Dataset records
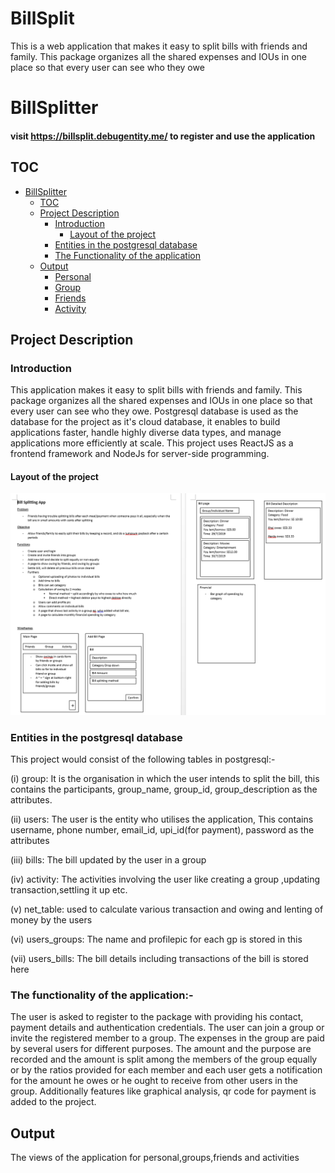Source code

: # BillSplit
This is a web application that makes it easy to split bills with friends and family. This package organizes all the shared expenses and IOUs in one place so that every user can see who they owe
# BillSplitter

#### visit https://billsplit.debugentity.me/ to register and use the application

## TOC

- [BillSplitter](#billsplitter)
  - [TOC](#toc)
  - [Project Description](#project-description)
    - [Introduction](#introduction)
      - [Layout of the project](#layout-of-the-project)
    - [Entities in the postgresql database](#entities-in-the-postgresql-database)
    - [The Functionality of the application](#the-functionality-of-the-application)
  - [Output](#output)
    - [Personal](#personal)
    - [Group](#group)
    - [Friends](#friends)
    - [Activity](#activity)

## Project Description

### Introduction

This application makes it easy to split bills with friends and family. This package organizes all the shared expenses and IOUs in one place so that every user can see who they owe.
Postgresql database is used as the database for the project as it's cloud database, it enables to build applications faster, handle highly diverse data types, and manage applications more efficiently at scale. This project uses ReactJS as a frontend framework and NodeJs for server-side programming.

#### Layout of the project

![layout_project](layout_project.PNG)

### Entities in the postgresql database

This project would consist of the following tables in postgresql:-

(i) group: It is the organisation in which the user intends to split the bill, this contains the participants, group_name, group_id, group_description as the attributes.

(ii) users: The user is the entity who utilises the application, This contains username, phone number, email_id, upi_id(for payment), password as the attributes

(iii) bills: The bill updated by the user in a group

(iv) activity: The activities involving the user like creating a group ,updating transaction,settling it up etc.

(v) net_table: used to calculate various transaction and owing and lenting of money by the users

(vi) users_groups: The name and profilepic for each gp is stored in this

(vii) users_bills: The bill details including transactions of the bill is stored here

### The functionality of the application:-

The user is asked to register to the package with providing his contact, payment details and authentication credentials. The user can join a group or invite the registered member to a group. The expenses in the group are paid by several users for different purposes. The amount and the purpose are recorded and the amount is split among the members of the group equally or by the ratios provided for each member and each user gets a notification for the amount he owes or he ought to receive from other users in the group. Additionally features like graphical analysis, qr code for payment is added to the project.

## Output

The views of the application for personal,groups,friends and activities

What is needed:
Give back, word for word, only the lines above from the line holding "- [Layout of" to the line holding "This application makes", both included.

Exercise response:
      - [Layout of the project](#layout-of-the-project)
    - [Entities in the postgresql database](#entities-in-the-postgresql-database)
    - [The Functionality of the application](#the-functionality-of-the-application)
  - [Output](#output)
    - [Personal](#personal)
    - [Group](#group)
    - [Friends](#friends)
    - [Activity](#activity)

## Project Description

### Introduction

This application makes it easy to split bills with friends and family. This package organizes all the shared expenses and IOUs in one place so that every user can see who they owe.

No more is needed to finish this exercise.